In particolare, sempre «in tema di reati tributari, l’omesso versamento dell’Iva dipeso dal mancato incasso di crediti non esclude la sussistenza del dolo richiesto dall’articolo 10-ter, D.Lgs. 74/2000, trattandosi di inadempimento riconducibile all’ordinario rischio di impresa, sempre che tali insoluti siano contenuti entro una percentuale da ritenersi fisiologica».
Ciò premesso, nel recente giudizio di legittimità è stato posto l’accento sulla necessità di tenere adeguato conto delle deduzioni difensive volte a comprovare una concreta impossibilità di far fronte agli obblighi di versamento, per la situazione di crisi dell’impresa determinata da ingenti inadempimenti dei clienti, dalle modalità e dalle tempistiche del ricorso al credito da parte del soggetto agente, etc.

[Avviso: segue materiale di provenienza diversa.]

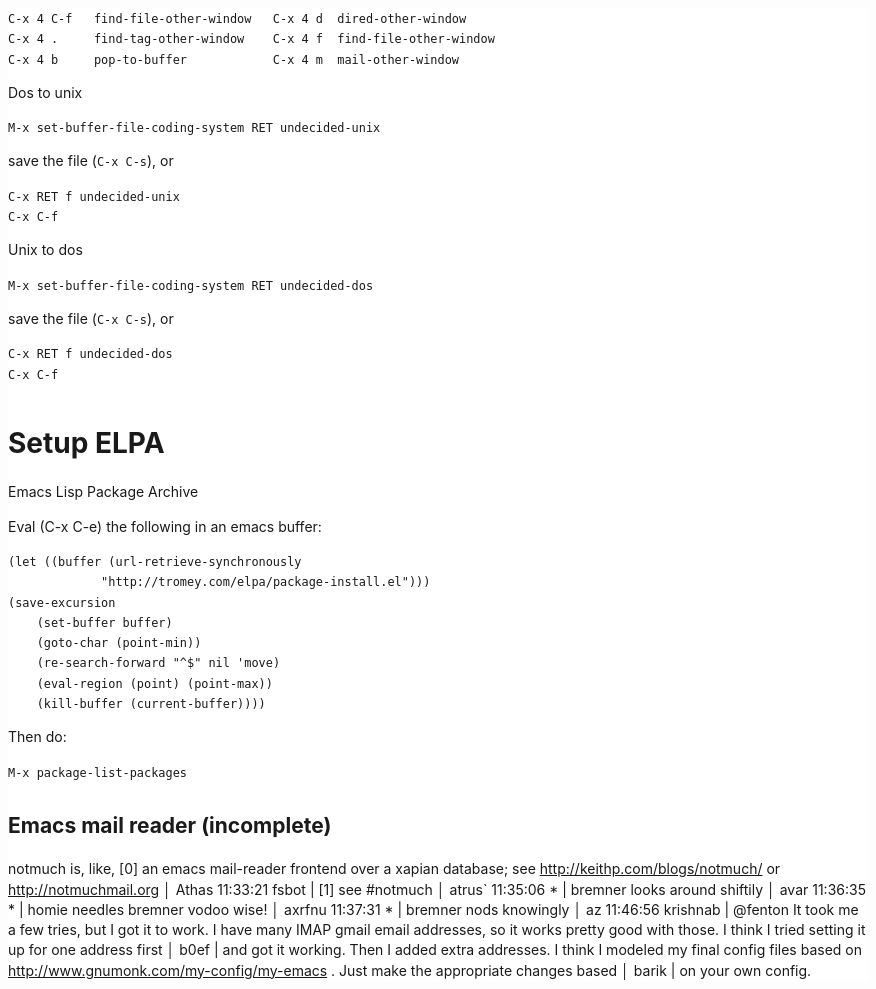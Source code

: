     
    C-x 4 C-f   find-file-other-window   C-x 4 d  dired-other-window
    C-x 4 .     find-tag-other-window    C-x 4 f  find-file-other-window
    C-x 4 b     pop-to-buffer            C-x 4 m  mail-other-window


Dos to unix

    M-x set-buffer-file-coding-system RET undecided-unix

save the file (`C-x C-s`), or

    C-x RET f undecided-unix
    C-x C-f

Unix to dos

    M-x set-buffer-file-coding-system RET undecided-dos

save the file (`C-x C-s`), or

    C-x RET f undecided-dos
    C-x C-f

# Setup ELPA

Emacs Lisp Package Archive

Eval (C-x C-e) the following in an emacs buffer:

```
(let ((buffer (url-retrieve-synchronously
			 "http://tromey.com/elpa/package-install.el")))
(save-excursion
	(set-buffer buffer)
	(goto-char (point-min))
	(re-search-forward "^$" nil 'move)
	(eval-region (point) (point-max))
	(kill-buffer (current-buffer))))
```

Then do: 

    M-x package-list-packages 	
						
						
						
						
						
				
## Emacs mail reader (incomplete)
notmuch is, like, [0] an emacs mail-reader frontend over a xapian database; see http://keithp.com/blogs/notmuch/ or http://notmuchmail.org                                              │ Athas
11:33:21        fsbot | [1] see #notmuch                                                                                                                                                                        │ atrus`
11:35:06            * | bremner looks around shiftily                                                                                                                                                           │ avar
11:36:35            * | homie needles bremner vodoo wise!                                                                                                                                                       │ axrfnu
11:37:31            * | bremner nods knowingly                                                                                                                                                                  │ az
11:46:56     krishnab | @fenton It took me a few tries, but I got it to work. I have many IMAP gmail email addresses, so it works pretty good with those. I think I tried setting it up for one address first   │ b0ef
                      | and got it working. Then I added extra addresses. I think I modeled my final config files based on http://www.gnumonk.com/my-config/my-emacs . Just make the appropriate changes based  │ barik
                      | on your own config.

Sul punto, la necessità di dar seguito ad una “diversa opzione ermeneutica” è riconducibile proprio alla necessità di tenere adeguato conto delle deduzioni difensive, concernenti la concreta impossibilità di far fronte ai versamenti dovuti, che trova ormai un importante riscontro anche nel diritto positivo: il recente D.Lgs. 87/2024, intervenendo sull’articolo 13, D.Lgs.74/2000, ha introdotto un’ulteriore causa di non punibilità per i reati di cui agli articoli 10-bis e 10-ter del medesimo decreto che opera, come prima illustrato, “se il fatto dipende da cause non imputabili all’autore sopravvenute, rispettivamente, all’effettuazione delle ritenute o all’incasso dell’imposta sul valore aggiunto”.

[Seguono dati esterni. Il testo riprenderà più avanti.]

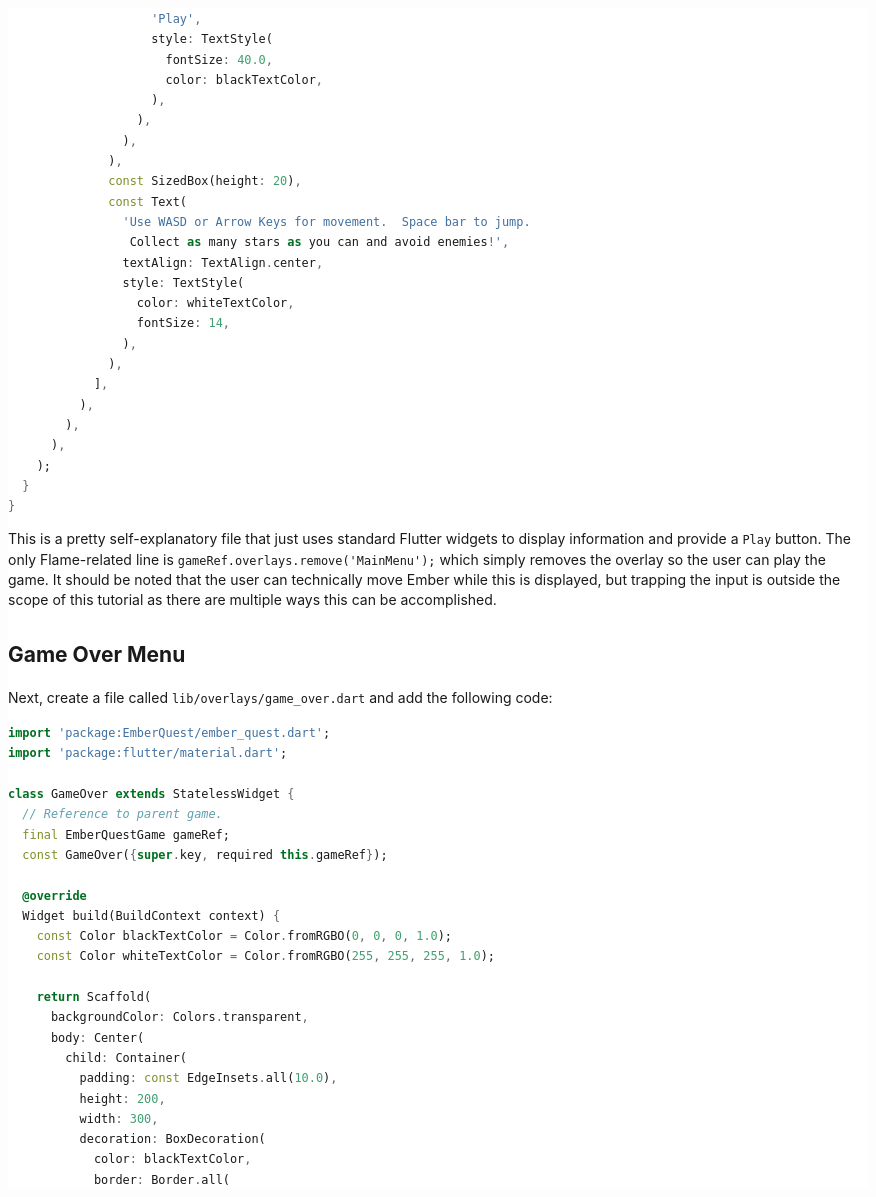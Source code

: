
 ```dart
                    'Play',
                    style: TextStyle(
                      fontSize: 40.0,
                      color: blackTextColor,
                    ),
                  ),
                ),
              ),
              const SizedBox(height: 20),
              const Text(
                'Use WASD or Arrow Keys for movement.  Space bar to jump.
                 Collect as many stars as you can and avoid enemies!',
                textAlign: TextAlign.center,
                style: TextStyle(
                  color: whiteTextColor,
                  fontSize: 14,
                ),
              ),
            ],
          ),
        ),
      ),
    );
  }
}

```

This is a pretty self-explanatory file that just uses standard Flutter widgets to display
information and provide a `Play` button.  The only Flame-related line is
`gameRef.overlays.remove('MainMenu');` which simply removes the overlay so the user can play the
game.  It should be noted that the user can technically move Ember while this is displayed, but
trapping the input is outside the scope of this tutorial as there are multiple ways this can be
accomplished.


## Game Over Menu

Next, create a file called `lib/overlays/game_over.dart` and add the following code:

```dart
import 'package:EmberQuest/ember_quest.dart';
import 'package:flutter/material.dart';

class GameOver extends StatelessWidget {
  // Reference to parent game.
  final EmberQuestGame gameRef;
  const GameOver({super.key, required this.gameRef});

  @override
  Widget build(BuildContext context) {
    const Color blackTextColor = Color.fromRGBO(0, 0, 0, 1.0);
    const Color whiteTextColor = Color.fromRGBO(255, 255, 255, 1.0);

    return Scaffold(
      backgroundColor: Colors.transparent,
      body: Center(
        child: Container(
          padding: const EdgeInsets.all(10.0),
          height: 200,
          width: 300,
          decoration: BoxDecoration(
            color: blackTextColor,
            border: Border.all(
```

In definitiva, gli ermellini, sulla base delle nuove disposizioni legislative, hanno escluso la responsabilità dell’imprenditore per omesso versamento delle imposte dovute, a causa della mancanza di liquidità dovuta a terzi.
In buona sostanza, occorre valutare concretamente la crisi non transitoria di liquidità del soggetto attivo del reato e, simmetricamente, la non esperibilità delle pertinenti azioni idonee a superare la perdurante crisi finanziaria.